> [Activity]:
Print out every line of the material exactly. Include no pictures.

> [Records for the exercise]:
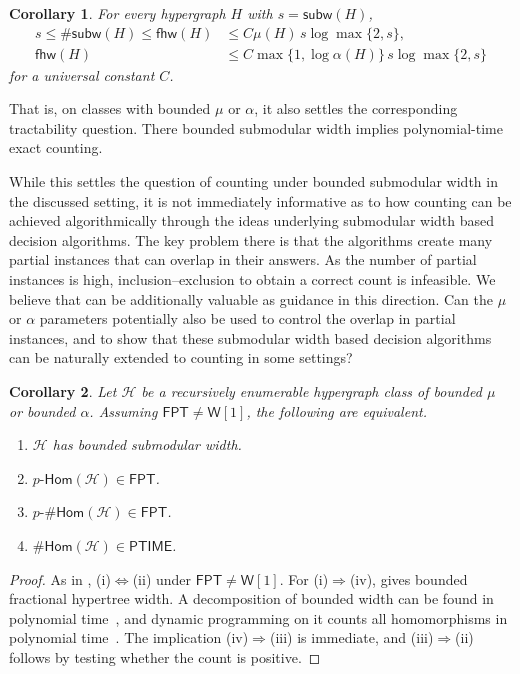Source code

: \documentclass[11pt,letterpaper]{article}
\newtheorem{corollary}[corollary]{Corollary}
\theoremstyle{definition}
\theoremstyle{remark}
\newcommand{\cH}{\mathcal H}
\newcommand{\pHom}{p\text{-}\mathsf{Hom}}
\newcommand{\fhw}{\mathsf{fhw}}
\newcommand{\subw}{\mathsf{subw}}
\newcommand{\sharpsubw}{\mathsf{\#subw}}
\newcommand{\FPT}{\ensuremath{\mathsf{FPT}}}
\newcommand{\PTIME}{\mathsf{PTIME}}
\newcommand{\wone}{\ensuremath{\mathsf{W}[1]}}
\providecommand{\subw}{\operatorname{subw}}
\providecommand{\fhw}{\operatorname{fhw}}
\providecommand{\FPT}{\ensuremath{\mathsf{FPT}}}
\providecommand{\PTIME}{\mathsf{PTIME}}
\begin{document}
\begin{corollary}
\label{cor:stoc-sharp-submodular-width}
For every hypergraph $H$ with $s=\subw(H)$,
\[
 \begin{aligned}
 s\le\sharpsubw(H)\le\fhw(H)&\le C\mu(H)\,s\log\max\{2,s\},\\
 \fhw(H)&\le C\max\{1,\log\alpha(H)\}\,s\log\max\{2,s\}
 \end{aligned}
\]
for a universal constant $C$.
\end{corollary}

%
%
%
%

That is, on classes with bounded $\mu$ or $\alpha$, it also settles the corresponding tractability question. There bounded submodular width implies polynomial-time exact counting.

While this settles the question of counting under bounded submodular width in the discussed setting, it is not immediately informative as to how counting can be achieved algorithmically through the ideas underlying submodular width based decision algorithms. The key problem there is that the algorithms create many partial instances that can overlap in their answers. As the number of partial instances is high, inclusion--exclusion to obtain a correct count is infeasible. We believe that  can be additionally valuable as guidance in this direction. Can the $\mu$ or $\alpha$ parameters potentially also be used to control the overlap in partial instances, and to show that these submodular width based decision algorithms can be naturally extended to counting in some settings?


\begin{corollary}
\label{cor:bounded-lambda-counting}
Let $\cH$ be a recursively enumerable hypergraph class of bounded
$\mu$ or bounded $\alpha$. Assuming $\FPT\ne \wone$, the following are equivalent.
\begin{enumerate}[label=(\roman*)]
 \item $\cH$ has bounded submodular width.
 \item $\pHom(\cH)\in\FPT$.
 \item $p\text{-}\mathsf{\#Hom}(\cH)\in\FPT$.
 \item $\mathsf{\#Hom}(\cH)\in\PTIME$.
\end{enumerate}
\end{corollary}

\begin{proof}
As in , (i)$\Leftrightarrow$(ii) under $\FPT\ne \wone$.
For (i)$\Rightarrow$(iv),  gives bounded
fractional hypertree width. A decomposition of bounded width can be
found in polynomial time~\cite{MarxFHW2010}, and dynamic programming
on it counts all homomorphisms in polynomial
time~\cite{PichlerSkritek2013,DurandMengel2015}.
The implication (iv)$\Rightarrow$(iii) is immediate, and
(iii)$\Rightarrow$(ii) follows by testing whether the count is positive.
\end{proof}
\end{document}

> [Solution to this problem]:
Source code

: \documentclass[11pt,letterpaper]{article}
\newtheorem{corollary}[corollary]{Corollary}
\theoremstyle{definition}
\theoremstyle{remark}
\newcommand{\cH}{\mathcal H}
\newcommand{\pHom}{p\text{-}\mathsf{Hom}}
\newcommand{\fhw}{\mathsf{fhw}}
\newcommand{\subw}{\mathsf{subw}}
\newcommand{\sharpsubw}{\mathsf{\#subw}}
\newcommand{\FPT}{\ensuremath{\mathsf{FPT}}}
\newcommand{\PTIME}{\mathsf{PTIME}}
\newcommand{\wone}{\ensuremath{\mathsf{W}[1]}}
\providecommand{\subw}{\operatorname{subw}}
\providecommand{\fhw}{\operatorname{fhw}}
\providecommand{\FPT}{\ensuremath{\mathsf{FPT}}}
\providecommand{\PTIME}{\mathsf{PTIME}}
\begin{document}
\begin{corollary}
\label{cor:stoc-sharp-submodular-width}
For every hypergraph $H$ with $s=\subw(H)$,
\[
 \begin{aligned}
 s\le\sharpsubw(H)\le\fhw(H)&\le C\mu(H)\,s\log\max\{2,s\},\\
 \fhw(H)&\le C\max\{1,\log\alpha(H)\}\,s\log\max\{2,s\}
 \end{aligned}
\]
for a universal constant $C$.
\end{corollary}

%
%
%
%

That is, on classes with bounded $\mu$ or $\alpha$, it also settles the corresponding tractability question. There bounded submodular width implies polynomial-time exact counting.

While this settles the question of counting under bounded submodular width in the discussed setting, it is not immediately informative as to how counting can be achieved algorithmically through the ideas underlying submodular width based decision algorithms. The key problem there is that the algorithms create many partial instances that can overlap in their answers. As the number of partial instances is high, inclusion--exclusion to obtain a correct count is infeasible. We believe that  can be additionally valuable as guidance in this direction. Can the $\mu$ or $\alpha$ parameters potentially also be used to control the overlap in partial instances, and to show that these submodular width based decision algorithms can be naturally extended to counting in some settings?


\begin{corollary}
\label{cor:bounded-lambda-counting}
Let $\cH$ be a recursively enumerable hypergraph class of bounded
$\mu$ or bounded $\alpha$. Assuming $\FPT\ne \wone$, the following are equivalent.
\begin{enumerate}[label=(\roman*)]
 \item $\cH$ has bounded submodular width.
 \item $\pHom(\cH)\in\FPT$.
 \item $p\text{-}\mathsf{\#Hom}(\cH)\in\FPT$.
 \item $\mathsf{\#Hom}(\cH)\in\PTIME$.
\end{enumerate}
\end{corollary}

\begin{proof}
As in , (i)$\Leftrightarrow$(ii) under $\FPT\ne \wone$.
For (i)$\Rightarrow$(iv),  gives bounded
fractional hypertree width. A decomposition of bounded width can be
found in polynomial time~\cite{MarxFHW2010}, and dynamic programming
on it counts all homomorphisms in polynomial
time~\cite{PichlerSkritek2013,DurandMengel2015}.
The implication (iv)$\Rightarrow$(iii) is immediate, and
(iii)$\Rightarrow$(ii) follows by testing whether the count is positive.
\end{proof}
\end{document}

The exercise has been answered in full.